Natura took its first great leaps when it opted to use the Amazon rainforest as its product laboratory and articulated an advanced set of values. It took its next giant leap by beginning to develop its direct-sales capability.
It is a feature of apostle companies that they turn their most enthusiastic fans into energetic advocates. Natura went a step further. It turned some 1.6 million customers into sales consultants, paying them to sell its products to their friends and family members. With these consultants—formerly stay-at-home moms—the company has been able to successfully pitch a health, beauty, and wellness line of 1,600 items to more than 60 percent of Brazilian households.
The consultants are extremely effective representatives of the company. They forge deep, close relationships with their customers. They know the products intimately, and they know their customers’ hopes and dreams. That’s because they were, originally, just customers. So they understand what it is to have economic constraints and a desire to be beautiful. They can speak about all the technical, functional, and emotional benefits of the product as well as its authenticity. They can describe the product’s origins, why it’s so beneficial, and how it works.
When these consultants encounter skeptics, they use their deep product knowledge and their understanding of the customer. As one of them told us, “Many customers complain that the product is expensive. When this happens, I do not speak as a seller. I speak as a consumer. I say it is more worthwhile to buy a product that costs more and is good than a cheap brand you cannot trust.”
Given the importance of its part-time sales force, Natura is careful to nurture individuals. For full-time staff members, Natura pays well. On average, women get higher salaries than men. The company pays 1.4 times the minimum wage and provides benefits for nursery care, health care, life insurance, and fitness. The average consultant makes $1,100 per year—boosting household income by 25 percent and making a massive difference in the family’s standard of living. Many consultants use Natura as a stepping-stone out of poverty.
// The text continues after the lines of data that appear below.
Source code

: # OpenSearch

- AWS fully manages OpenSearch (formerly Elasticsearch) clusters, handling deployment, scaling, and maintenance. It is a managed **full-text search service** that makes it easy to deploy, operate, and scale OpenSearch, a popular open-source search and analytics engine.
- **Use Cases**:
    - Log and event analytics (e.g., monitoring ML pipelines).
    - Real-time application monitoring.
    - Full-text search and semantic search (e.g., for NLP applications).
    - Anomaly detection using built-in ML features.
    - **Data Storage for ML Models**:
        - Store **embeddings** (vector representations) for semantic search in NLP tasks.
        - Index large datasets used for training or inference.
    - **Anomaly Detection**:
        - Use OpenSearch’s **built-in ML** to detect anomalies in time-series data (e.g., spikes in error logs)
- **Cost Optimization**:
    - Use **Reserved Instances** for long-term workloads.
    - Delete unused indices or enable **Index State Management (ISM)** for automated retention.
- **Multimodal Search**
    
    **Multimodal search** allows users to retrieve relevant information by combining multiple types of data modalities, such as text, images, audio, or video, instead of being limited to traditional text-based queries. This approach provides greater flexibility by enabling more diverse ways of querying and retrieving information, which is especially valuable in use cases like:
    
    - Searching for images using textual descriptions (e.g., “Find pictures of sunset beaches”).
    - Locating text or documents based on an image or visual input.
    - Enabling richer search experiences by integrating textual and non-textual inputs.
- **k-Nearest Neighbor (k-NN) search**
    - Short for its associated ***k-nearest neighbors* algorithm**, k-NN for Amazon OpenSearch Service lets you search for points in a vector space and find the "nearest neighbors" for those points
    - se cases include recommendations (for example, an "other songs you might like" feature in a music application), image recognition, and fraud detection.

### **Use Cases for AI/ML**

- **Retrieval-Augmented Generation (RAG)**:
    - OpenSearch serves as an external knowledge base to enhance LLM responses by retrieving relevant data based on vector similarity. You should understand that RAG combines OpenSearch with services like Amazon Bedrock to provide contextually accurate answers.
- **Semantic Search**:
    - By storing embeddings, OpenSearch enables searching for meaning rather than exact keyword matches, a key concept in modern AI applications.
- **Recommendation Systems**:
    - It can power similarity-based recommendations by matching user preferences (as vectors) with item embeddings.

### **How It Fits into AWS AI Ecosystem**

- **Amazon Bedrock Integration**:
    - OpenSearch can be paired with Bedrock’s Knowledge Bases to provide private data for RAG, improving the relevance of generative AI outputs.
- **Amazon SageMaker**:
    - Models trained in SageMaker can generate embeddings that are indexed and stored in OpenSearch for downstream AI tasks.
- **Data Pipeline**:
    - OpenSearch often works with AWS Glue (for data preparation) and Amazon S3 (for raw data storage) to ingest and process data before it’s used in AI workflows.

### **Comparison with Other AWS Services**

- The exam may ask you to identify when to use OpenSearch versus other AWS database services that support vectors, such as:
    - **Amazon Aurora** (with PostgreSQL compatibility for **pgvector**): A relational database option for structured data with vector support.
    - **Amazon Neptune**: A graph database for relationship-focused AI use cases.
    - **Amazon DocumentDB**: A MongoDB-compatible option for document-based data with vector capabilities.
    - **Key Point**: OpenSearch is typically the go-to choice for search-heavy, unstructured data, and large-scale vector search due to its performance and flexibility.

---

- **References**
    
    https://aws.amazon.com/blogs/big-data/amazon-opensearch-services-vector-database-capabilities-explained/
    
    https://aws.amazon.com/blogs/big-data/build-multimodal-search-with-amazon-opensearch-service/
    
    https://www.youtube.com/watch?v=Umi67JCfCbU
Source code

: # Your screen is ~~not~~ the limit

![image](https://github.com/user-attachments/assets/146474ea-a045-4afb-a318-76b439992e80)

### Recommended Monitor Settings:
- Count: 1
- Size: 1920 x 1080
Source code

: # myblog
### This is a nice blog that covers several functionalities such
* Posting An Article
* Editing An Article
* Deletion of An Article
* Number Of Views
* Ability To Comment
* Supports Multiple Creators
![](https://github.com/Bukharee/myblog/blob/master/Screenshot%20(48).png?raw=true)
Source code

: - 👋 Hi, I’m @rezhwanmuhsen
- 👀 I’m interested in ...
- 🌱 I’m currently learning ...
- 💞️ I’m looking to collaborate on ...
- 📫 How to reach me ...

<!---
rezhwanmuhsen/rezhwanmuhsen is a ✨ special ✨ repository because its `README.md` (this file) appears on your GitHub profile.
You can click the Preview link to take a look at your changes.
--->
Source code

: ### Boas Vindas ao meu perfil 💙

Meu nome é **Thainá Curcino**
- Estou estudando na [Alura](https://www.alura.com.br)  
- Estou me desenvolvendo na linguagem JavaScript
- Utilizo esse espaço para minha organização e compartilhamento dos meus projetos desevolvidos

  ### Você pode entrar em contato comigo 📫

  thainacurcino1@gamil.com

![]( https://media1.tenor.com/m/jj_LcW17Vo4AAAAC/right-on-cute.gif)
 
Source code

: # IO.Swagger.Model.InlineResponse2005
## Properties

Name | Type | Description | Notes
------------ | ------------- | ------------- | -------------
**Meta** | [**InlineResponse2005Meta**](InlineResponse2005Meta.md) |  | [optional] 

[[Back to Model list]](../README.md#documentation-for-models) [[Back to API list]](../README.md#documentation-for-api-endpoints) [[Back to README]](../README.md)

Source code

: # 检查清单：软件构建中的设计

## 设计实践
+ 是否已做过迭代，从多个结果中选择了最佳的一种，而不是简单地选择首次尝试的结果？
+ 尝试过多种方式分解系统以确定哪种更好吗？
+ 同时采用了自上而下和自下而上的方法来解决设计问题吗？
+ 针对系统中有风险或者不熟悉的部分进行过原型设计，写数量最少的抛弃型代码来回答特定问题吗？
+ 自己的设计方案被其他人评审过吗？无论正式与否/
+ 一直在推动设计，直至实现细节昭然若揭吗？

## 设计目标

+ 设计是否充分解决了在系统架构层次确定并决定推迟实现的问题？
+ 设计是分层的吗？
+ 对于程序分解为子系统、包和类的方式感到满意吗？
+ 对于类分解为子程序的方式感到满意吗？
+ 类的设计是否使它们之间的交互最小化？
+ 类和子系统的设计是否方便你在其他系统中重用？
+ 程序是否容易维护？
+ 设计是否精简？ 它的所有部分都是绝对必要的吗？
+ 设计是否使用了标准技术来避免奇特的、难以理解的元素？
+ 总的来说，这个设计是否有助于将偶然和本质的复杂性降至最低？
Natura benefits from the accumulated “friend lists” and the sweat energy of its sales consultants. The company is now the fourth-largest direct seller in the world. More than 15 percent of its sales are outside Brazil, largely in Argentina, Colombia, Mexico, Chile, and Peru. It now beats Avon, the global titan, in Brazil and other Latin American markets.
The great apostle companies never rest on their laurels. Natura’s leaders are now talking about a new growth cycle. They see an opportunity for the company to be innovative in broad categories, connect better to its customers’ needs, and take its values-driven business forward.
But how do you know what the next great leap should be—and when you should take it? Any strategic decision must involve answering some tough questions. Natura’s leaders have their own internal checklist that they use to evaluate their choices:
No one has ever dramatically changed a market by offering timid, incremental improvements. To win, you need to be demonstrably different and better in all the ways that matter to consumers. Dramatic market-share shifts can happen only when consumers are surprised and excited. It is about glorious differences. You need to be bold.